About 4.7 million people visited HealthCare.gov that first day, Obama administration officials told The Times.
Luke Chung, president of Virginia-based software developer FMS Inc., told CNN that the administration’s prediction that HealthCare.gov would work at 80 percent capacity was an impractical threshold in the software world.
“I don’t know how to build something that’s only 80 percent complete,” Chung told CNN. “I don’t even understand how that works.”
According to the report, administration officials are encouraging Americans to use the site but are working to not create too much demand. HealthCare.gov is greatly improved, officials said, but they cautioned that it might not work well for everyone.
“We are definitely on track to have a significantly different user experience by the end of the month,” Health and Human Services Secretary Kathleen Sebelius told state and local elected officials in a conference call on Tuesday, The Times reported.
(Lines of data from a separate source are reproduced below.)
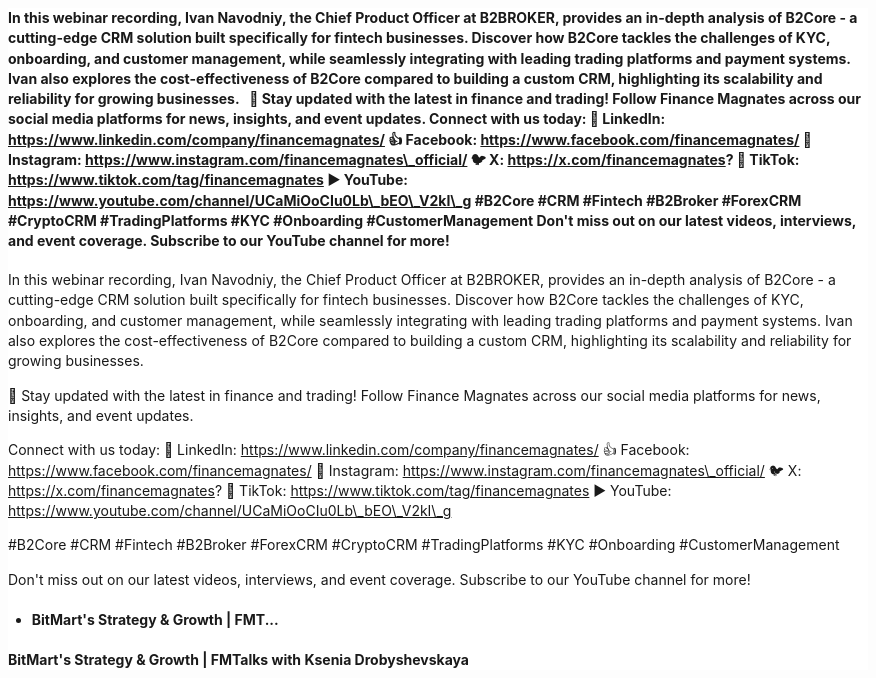 #### In this webinar recording, Ivan Navodniy, the Chief Product Officer at B2BROKER, provides an in-depth analysis of B2Core - a cutting-edge CRM solution built specifically for fintech businesses. Discover how B2Core tackles the challenges of KYC, onboarding, and customer management, while seamlessly integrating with leading trading platforms and payment systems. Ivan also explores the cost-effectiveness of B2Core compared to building a custom CRM, highlighting its scalability and reliability for growing businesses.      📣 Stay updated with the latest in finance and trading!  Follow Finance Magnates across our social media platforms for news, insights, and event updates.   Connect with us today: 🔗 LinkedIn: https://www.linkedin.com/company/financemagnates/  👍 Facebook: https://www.facebook.com/financemagnates/ 📸 Instagram: https://www.instagram.com/financemagnates\_official/ 🐦 X: https://x.com/financemagnates? 🎥 TikTok: https://www.tiktok.com/tag/financemagnates ▶️ YouTube: https://www.youtube.com/channel/UCaMiOoCIu0Lb\_bEO\_V2kI\_g  \#B2Core \#CRM \#Fintech \#B2Broker \#ForexCRM \#CryptoCRM \#TradingPlatforms \#KYC \#Onboarding \#CustomerManagement  Don't miss out on our latest videos, interviews, and event coverage.  Subscribe to our YouTube channel for more!


In this webinar recording, Ivan Navodniy, the Chief Product Officer at B2BROKER, provides an in-depth analysis of B2Core - a cutting-edge CRM solution built specifically for fintech businesses.
Discover how B2Core tackles the challenges of KYC, onboarding, and customer management, while seamlessly integrating with leading trading platforms and payment systems. Ivan also explores the cost-effectiveness of B2Core compared to building a custom CRM, highlighting its scalability and reliability for growing businesses.


📣 Stay updated with the latest in finance and trading!
Follow Finance Magnates across our social media platforms for news, insights, and event updates.

Connect with us today:
🔗 LinkedIn: https://www.linkedin.com/company/financemagnates/
👍 Facebook: https://www.facebook.com/financemagnates/
📸 Instagram: https://www.instagram.com/financemagnates\_official/
🐦 X: https://x.com/financemagnates?
🎥 TikTok: https://www.tiktok.com/tag/financemagnates
▶️ YouTube: https://www.youtube.com/channel/UCaMiOoCIu0Lb\_bEO\_V2kI\_g

#B2Core #CRM #Fintech #B2Broker #ForexCRM #CryptoCRM #TradingPlatforms #KYC #Onboarding #CustomerManagement

Don't miss out on our latest videos, interviews, and event coverage.
Subscribe to our YouTube channel for more!


- #### BitMart's Strategy & Growth \| FMT...



#### BitMart's Strategy & Growth \| FMTalks with Ksenia Drobyshevskaya
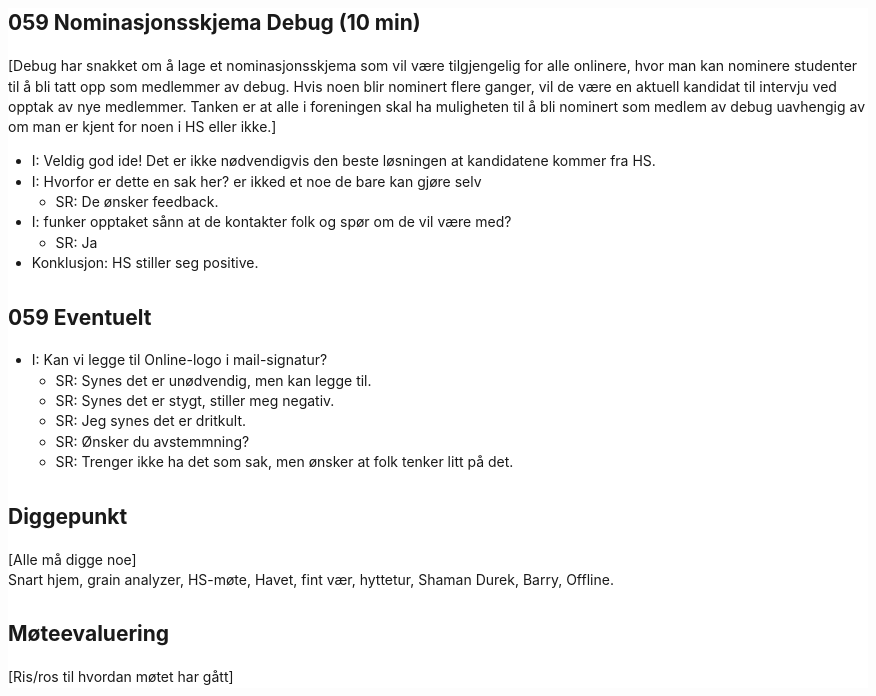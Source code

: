 ## 059 Nominasjonsskjema Debug (10 min)  
[Debug har snakket om å lage et nominasjonsskjema som vil være tilgjengelig for alle onlinere, hvor man kan nominere studenter til å bli tatt opp som medlemmer av debug. Hvis noen blir nominert flere ganger, vil de være en aktuell kandidat til intervju ved opptak av nye medlemmer. Tanken er at alle i foreningen skal ha muligheten til å bli nominert som medlem av debug uavhengig av om man er kjent for noen i HS eller ikke.]  

- I: Veldig god ide! Det er ikke nødvendigvis den beste løsningen at kandidatene kommer fra HS.  
- I: Hvorfor er dette en sak her? er ikked et noe de bare kan gjøre selv  
    - SR: De ønsker feedback.  
- I: funker opptaket sånn at de kontakter folk og spør om de vil være med?  
    - SR: Ja  
- Konklusjon: HS stiller seg positive.  

## 059 Eventuelt  

- I: Kan vi legge til Online-logo i mail-signatur?  
    - SR: Synes det er unødvendig, men kan legge til.  
    - SR: Synes det er stygt, stiller meg negativ.  
    - SR: Jeg synes det er dritkult.  
    - SR: Ønsker du avstemmning?  
    - SR: Trenger ikke ha det som sak, men ønsker at folk tenker litt på det.  


## Diggepunkt  
[Alle må digge noe]  
Snart hjem, grain analyzer, HS-møte, Havet, fint vær, hyttetur, Shaman Durek, Barry, Offline. 

## Møteevaluering  
[Ris/ros til hvordan møtet har gått]
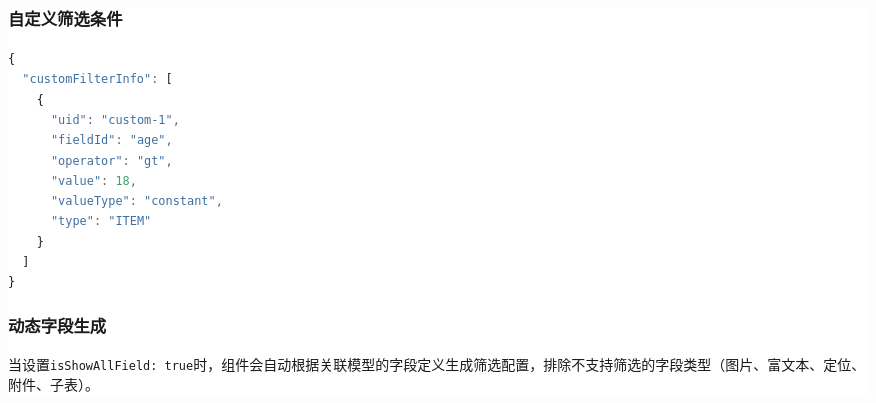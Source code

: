 ### 自定义筛选条件
```typescript title="自定义筛选配置"
{
  "customFilterInfo": [
    {
      "uid": "custom-1",
      "fieldId": "age",
      "operator": "gt",
      "value": 18,
      "valueType": "constant",
      "type": "ITEM"
    }
  ]
}
```

### 动态字段生成
当设置`isShowAllField: true`时，组件会自动根据关联模型的字段定义生成筛选配置，排除不支持筛选的字段类型（图片、富文本、定位、附件、子表）。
Sebelius was seeking to assure the officials that the administration would meet its Saturday deadline for having HealthCare.gov running smoothly.
The report strikes another blow to beleaguered HealthCare.gov, the main Obamacare website that serves 36 states that do not have their own insurance exchanges.
The site has been shut down to address technology issues, and HealthCare.gov crashed last week during a visit by Sebelius to a hospital in Miami.
In addition, Americans continue to have accessibility problems with the website.
The report also came on the same day the Obama administration announced a one-year delay for small businesses to purchase healthcare plans via HealthCare.gov.
According to The Times, White House officials said the site could now handle about 50,000 users at one time, but that number could leap to as many as 250,000 this weekend because of a Dec. 23 deadline to sign up for coverage that would begin on Jan. 1.
“The system will not work perfectly,” Jeffrey Zients, who is now heading efforts to repair the website, told The Times last week. The site could handle 50,000 users, he said.
“To be clear, there will be times that volume on HealthCare.gov will exceed this capacity,” Zients said.
Even Sebelius was vague about how many visitors HealthCare.gov might be able to handle on Saturday. She said in the conference call that there was not “a magic turn-on switch” that could be flipped to solve all of the website’s problems, The Times reported.
Progress, however, has been gradual, and visitors can expect to find a better-operating site on Saturday, Sebelius said.
To ease pressure on HealthCare.gov, Americans can expect to find a “waiting room” for times when the site is operating slowly, The Times reported.
Visitors can ask the government to send an email telling them of a better time to use the site, and they then would go to the front of the line, according to The Times.